Adam.—¿Y es mi recompensa que me llaméis «perro viejo»? Mucha verdad es que he perdido los dientes en vuestro servicio. ¡Bendiga Dios á mi antiguo amo! ¡Jamás habría dicho él semejante palabra! (Salen Orlando y Adam.)

Oliverio.—¿Con que á esto hemos llegado? ¿Principiáis á imponerme? Yo os curaré de vuestra petulancia y no por eso daré tampoco las mil coronas. ¡Hola! Dionisio! (Entra Dionisio.)

Dionisio.—¿Llama vuesamerced?

Oliverio.—¿No había venido Carlos, el luchador del duque, á hablar conmigo?

Dionisio.—Si os place, está á la puerta y solicita llegar hasta vos.

Oliverio.—Hazle entrar. (Sale Dionisio.) Será buen medio y la lucha es mañana. (Entra Carlos.)

Carlos.—Buenos días á vuestra señoría.

Oliverio.—Mi buen monsieur Carlos, ¿qué noticias en la Corte?

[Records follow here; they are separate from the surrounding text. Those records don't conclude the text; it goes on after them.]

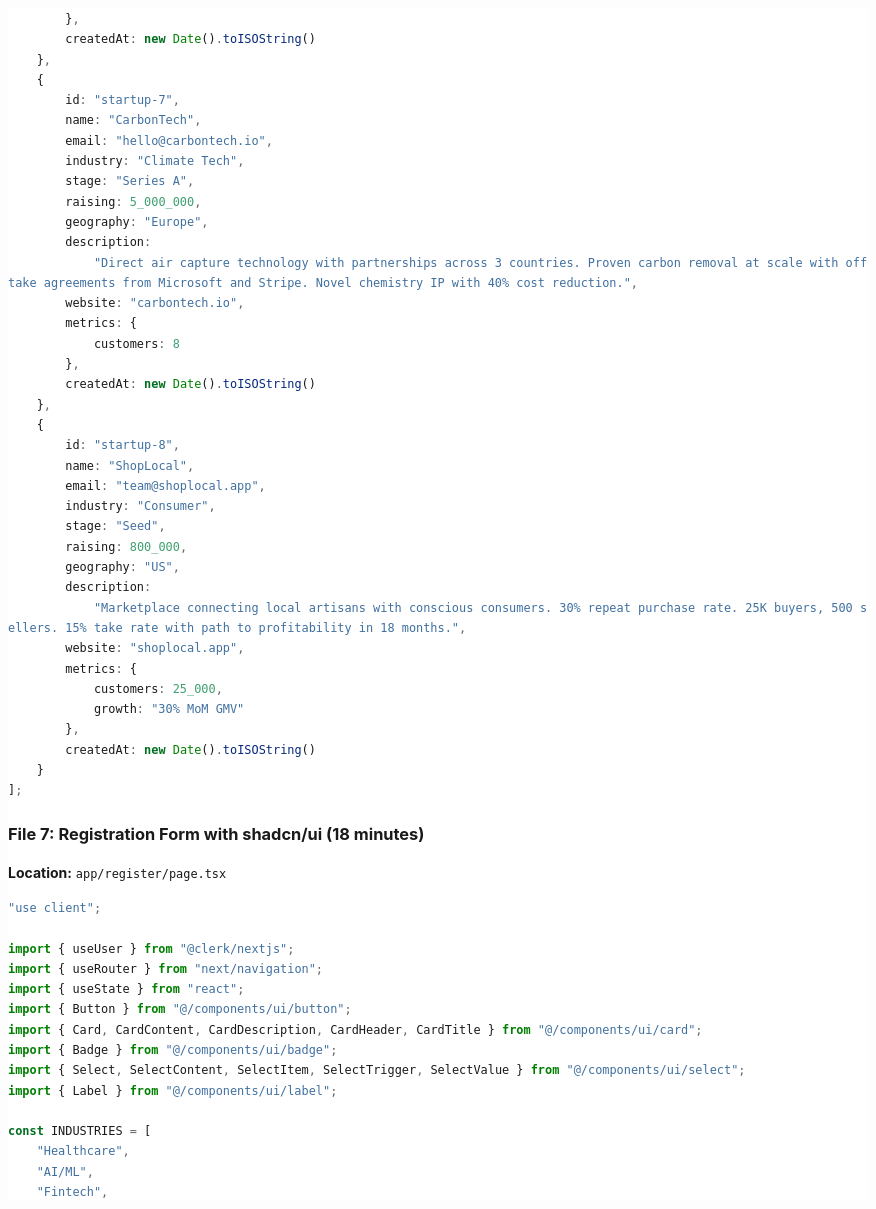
 ```typescript
        },
        createdAt: new Date().toISOString()
    },
    {
        id: "startup-7",
        name: "CarbonTech",
        email: "hello@carbontech.io",
        industry: "Climate Tech",
        stage: "Series A",
        raising: 5_000_000,
        geography: "Europe",
        description:
            "Direct air capture technology with partnerships across 3 countries. Proven carbon removal at scale with offtake agreements from Microsoft and Stripe. Novel chemistry IP with 40% cost reduction.",
        website: "carbontech.io",
        metrics: {
            customers: 8
        },
        createdAt: new Date().toISOString()
    },
    {
        id: "startup-8",
        name: "ShopLocal",
        email: "team@shoplocal.app",
        industry: "Consumer",
        stage: "Seed",
        raising: 800_000,
        geography: "US",
        description:
            "Marketplace connecting local artisans with conscious consumers. 30% repeat purchase rate. 25K buyers, 500 sellers. 15% take rate with path to profitability in 18 months.",
        website: "shoplocal.app",
        metrics: {
            customers: 25_000,
            growth: "30% MoM GMV"
        },
        createdAt: new Date().toISOString()
    }
];
```

### **File 7: Registration Form with shadcn/ui** (18 minutes)

**Location:** `app/register/page.tsx`

```typescript
"use client";

import { useUser } from "@clerk/nextjs";
import { useRouter } from "next/navigation";
import { useState } from "react";
import { Button } from "@/components/ui/button";
import { Card, CardContent, CardDescription, CardHeader, CardTitle } from "@/components/ui/card";
import { Badge } from "@/components/ui/badge";
import { Select, SelectContent, SelectItem, SelectTrigger, SelectValue } from "@/components/ui/select";
import { Label } from "@/components/ui/label";

const INDUSTRIES = [
    "Healthcare",
    "AI/ML",
    "Fintech",
```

Carlos.—No hay en la Corte, señor, mas noticias que las antiguas, esto es, que el antiguo duque está desterrado por su hermano menor el nuevo duque; y tres ó cuatro lores, por amor á él, se han impuesto un destierro voluntario para acompañarle; y como sus tierras y sus rentas enriquecen al nuevo duque, este les concede de buena gana permiso para que peregrinen.

Oliverio.—¿Podéis decir si Rosalinda, la hija del duque, es desterrada con su padre?

Carlos.—¡Oh, no! porque su prima, la hija del duque, que se ha criado junto con ella desde la cuna, la ama tanto, que la habría seguido al destierro ó habría muerto si hubiera quedado separada de ella. Está en la Corte tan amada del duque como su propia hija, y jamás dos señoras se amaron tanto.

Oliverio.—¿Dónde vivirá el antiguo duque?